Data Mining and Constraint Programming: Foundations of a by Christian Bessiere, Luc De Raedt, Lars Kotthoff, Siegfried

By Christian Bessiere, Luc De Raedt, Lars Kotthoff, Siegfried Nijssen, Barry O'Sullivan, Dino Pedreschi

A winning integration of constraint programming and information mining has the capability to guide to a brand new ICT paradigm with a ways achieving implications. it may possibly switch the face of information mining and laptop studying, in addition to constraint programming expertise. it is going to not just permit one to exploit info mining recommendations in constraint programming to spot and replace constraints and optimization standards, but in addition to hire constraints and standards in information mining and computing device studying so one can realize versions suitable with previous wisdom.

This e-book stories on a few key effects bought in this built-in and move- disciplinary process in the ecu FP7 FET Open undertaking no. 284715 on “Inductive Constraint Programming” and a couple of linked workshops and Dagstuhl seminars. The e-book is established in 5 elements: historical past; studying to version; studying to resolve; constraint programming for information mining; and showcases.

In particular, [VSKSvdH09] enables the user to define a desired classifier performance. The work provides a complete analysis when a classifier is constrained to a desired level of precision (defined as F-measure and/or to tp-/fp-rate related performance measures). The learned model is adjusted to achieve the desired performance, abstaining to classifying ambiguous examples in order to guarantee the required level of performance. Furthermore, [VSKSvdH09] studies the effect on an ROC curve when ambiguous instances are left unclassified.

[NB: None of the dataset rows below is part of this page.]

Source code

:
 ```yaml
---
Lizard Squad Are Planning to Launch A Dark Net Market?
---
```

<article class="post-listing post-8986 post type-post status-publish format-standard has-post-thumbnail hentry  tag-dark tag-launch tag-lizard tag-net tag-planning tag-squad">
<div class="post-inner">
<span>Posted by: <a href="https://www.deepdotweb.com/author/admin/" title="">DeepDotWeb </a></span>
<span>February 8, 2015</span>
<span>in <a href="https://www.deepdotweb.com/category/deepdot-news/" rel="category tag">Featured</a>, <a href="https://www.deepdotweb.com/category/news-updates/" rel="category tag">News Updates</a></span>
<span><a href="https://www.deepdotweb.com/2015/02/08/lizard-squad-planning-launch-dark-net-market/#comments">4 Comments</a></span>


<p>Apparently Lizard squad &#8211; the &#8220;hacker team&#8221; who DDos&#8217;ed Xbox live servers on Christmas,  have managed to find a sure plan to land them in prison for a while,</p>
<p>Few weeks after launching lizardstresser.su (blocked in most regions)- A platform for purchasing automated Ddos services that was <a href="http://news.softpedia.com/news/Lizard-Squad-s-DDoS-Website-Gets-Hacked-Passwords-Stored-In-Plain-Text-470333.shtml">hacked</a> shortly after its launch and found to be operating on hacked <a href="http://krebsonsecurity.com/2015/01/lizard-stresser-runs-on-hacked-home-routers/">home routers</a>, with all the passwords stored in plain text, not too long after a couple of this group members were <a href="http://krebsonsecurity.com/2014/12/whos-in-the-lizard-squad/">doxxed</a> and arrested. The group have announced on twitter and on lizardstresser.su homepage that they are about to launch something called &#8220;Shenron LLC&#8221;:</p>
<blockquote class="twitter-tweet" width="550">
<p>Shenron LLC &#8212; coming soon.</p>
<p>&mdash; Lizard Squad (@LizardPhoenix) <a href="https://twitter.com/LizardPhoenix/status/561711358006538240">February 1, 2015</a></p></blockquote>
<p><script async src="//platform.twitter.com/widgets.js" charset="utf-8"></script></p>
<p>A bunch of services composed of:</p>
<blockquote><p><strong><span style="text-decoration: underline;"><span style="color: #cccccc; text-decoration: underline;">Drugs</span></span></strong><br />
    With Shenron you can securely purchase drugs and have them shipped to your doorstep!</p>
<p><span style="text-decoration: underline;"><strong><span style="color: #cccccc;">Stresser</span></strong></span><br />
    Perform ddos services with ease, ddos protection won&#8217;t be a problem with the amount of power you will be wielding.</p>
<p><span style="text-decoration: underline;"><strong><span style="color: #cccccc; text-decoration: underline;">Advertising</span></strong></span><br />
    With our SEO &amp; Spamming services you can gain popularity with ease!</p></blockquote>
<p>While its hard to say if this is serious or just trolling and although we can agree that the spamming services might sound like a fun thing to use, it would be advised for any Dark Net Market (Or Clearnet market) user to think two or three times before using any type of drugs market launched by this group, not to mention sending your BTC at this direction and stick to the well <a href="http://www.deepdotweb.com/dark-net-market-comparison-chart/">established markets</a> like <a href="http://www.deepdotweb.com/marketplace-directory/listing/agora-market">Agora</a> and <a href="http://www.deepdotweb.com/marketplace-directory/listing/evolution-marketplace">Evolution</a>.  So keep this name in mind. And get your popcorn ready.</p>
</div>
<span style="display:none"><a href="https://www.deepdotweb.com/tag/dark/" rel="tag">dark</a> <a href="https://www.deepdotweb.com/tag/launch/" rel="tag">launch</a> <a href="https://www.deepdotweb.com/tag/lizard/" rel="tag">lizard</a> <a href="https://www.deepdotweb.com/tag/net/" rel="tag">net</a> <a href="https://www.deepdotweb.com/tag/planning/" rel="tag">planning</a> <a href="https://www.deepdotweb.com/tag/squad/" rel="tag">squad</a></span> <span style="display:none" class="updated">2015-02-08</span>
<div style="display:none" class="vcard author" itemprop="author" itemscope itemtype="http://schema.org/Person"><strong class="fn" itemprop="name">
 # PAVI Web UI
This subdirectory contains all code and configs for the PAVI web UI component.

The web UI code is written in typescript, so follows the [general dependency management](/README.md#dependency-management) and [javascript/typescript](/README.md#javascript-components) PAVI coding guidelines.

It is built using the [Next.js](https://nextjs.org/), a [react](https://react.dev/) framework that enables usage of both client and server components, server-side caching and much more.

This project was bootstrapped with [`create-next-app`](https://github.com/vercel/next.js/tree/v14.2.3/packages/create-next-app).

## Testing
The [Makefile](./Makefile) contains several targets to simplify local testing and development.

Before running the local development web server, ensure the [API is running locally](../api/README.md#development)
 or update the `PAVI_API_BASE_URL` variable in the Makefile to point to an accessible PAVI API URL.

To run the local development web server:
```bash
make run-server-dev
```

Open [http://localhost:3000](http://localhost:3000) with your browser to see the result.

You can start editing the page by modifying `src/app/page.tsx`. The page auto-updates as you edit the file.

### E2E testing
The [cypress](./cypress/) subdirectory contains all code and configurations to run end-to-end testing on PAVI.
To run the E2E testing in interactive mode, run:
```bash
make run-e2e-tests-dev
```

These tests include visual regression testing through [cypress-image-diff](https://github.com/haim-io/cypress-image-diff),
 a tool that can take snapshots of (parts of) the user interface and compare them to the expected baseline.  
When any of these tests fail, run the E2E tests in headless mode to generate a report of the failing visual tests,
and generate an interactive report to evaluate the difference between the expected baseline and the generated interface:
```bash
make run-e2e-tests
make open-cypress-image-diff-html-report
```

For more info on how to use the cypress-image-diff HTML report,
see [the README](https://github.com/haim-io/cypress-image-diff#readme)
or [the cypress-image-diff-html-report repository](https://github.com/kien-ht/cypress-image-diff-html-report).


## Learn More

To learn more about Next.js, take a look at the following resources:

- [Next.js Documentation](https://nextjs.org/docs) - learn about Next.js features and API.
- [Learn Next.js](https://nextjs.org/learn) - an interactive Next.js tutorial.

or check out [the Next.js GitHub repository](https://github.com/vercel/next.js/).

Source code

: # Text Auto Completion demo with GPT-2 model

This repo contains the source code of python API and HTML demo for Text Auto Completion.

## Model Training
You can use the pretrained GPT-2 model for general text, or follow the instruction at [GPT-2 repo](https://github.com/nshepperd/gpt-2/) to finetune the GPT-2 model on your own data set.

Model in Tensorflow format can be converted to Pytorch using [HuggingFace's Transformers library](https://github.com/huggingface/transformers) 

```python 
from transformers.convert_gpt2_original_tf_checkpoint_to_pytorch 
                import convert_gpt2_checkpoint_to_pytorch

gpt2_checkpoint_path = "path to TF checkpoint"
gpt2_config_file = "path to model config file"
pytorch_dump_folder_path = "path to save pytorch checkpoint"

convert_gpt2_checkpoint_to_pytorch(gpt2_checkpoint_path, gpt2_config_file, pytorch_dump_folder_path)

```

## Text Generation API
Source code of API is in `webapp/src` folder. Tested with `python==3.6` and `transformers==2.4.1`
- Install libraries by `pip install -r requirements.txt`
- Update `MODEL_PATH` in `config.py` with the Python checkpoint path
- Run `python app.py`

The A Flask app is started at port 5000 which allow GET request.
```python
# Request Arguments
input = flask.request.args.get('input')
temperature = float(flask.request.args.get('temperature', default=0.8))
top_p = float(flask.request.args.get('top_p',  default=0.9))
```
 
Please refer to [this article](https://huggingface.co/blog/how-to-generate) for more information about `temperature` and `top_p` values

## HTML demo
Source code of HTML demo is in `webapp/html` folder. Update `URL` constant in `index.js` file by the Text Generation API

In the context of Las Vegas algorithms [5] it is proven to be universally optimal, achieving a runtime that is only a logarithmic factor from an optimal restart strategy where the runtime distribution of the underlying algorithm is fully known, and no other universal strategy can do better by more than a constant factor [37]. Alternatively, the geometric [55] sequence increases the cutoff by a constant factor between each run. Restarting is typically combined with randomisation in the variable and value heuristics to avoid repeatedly exploring the same search space.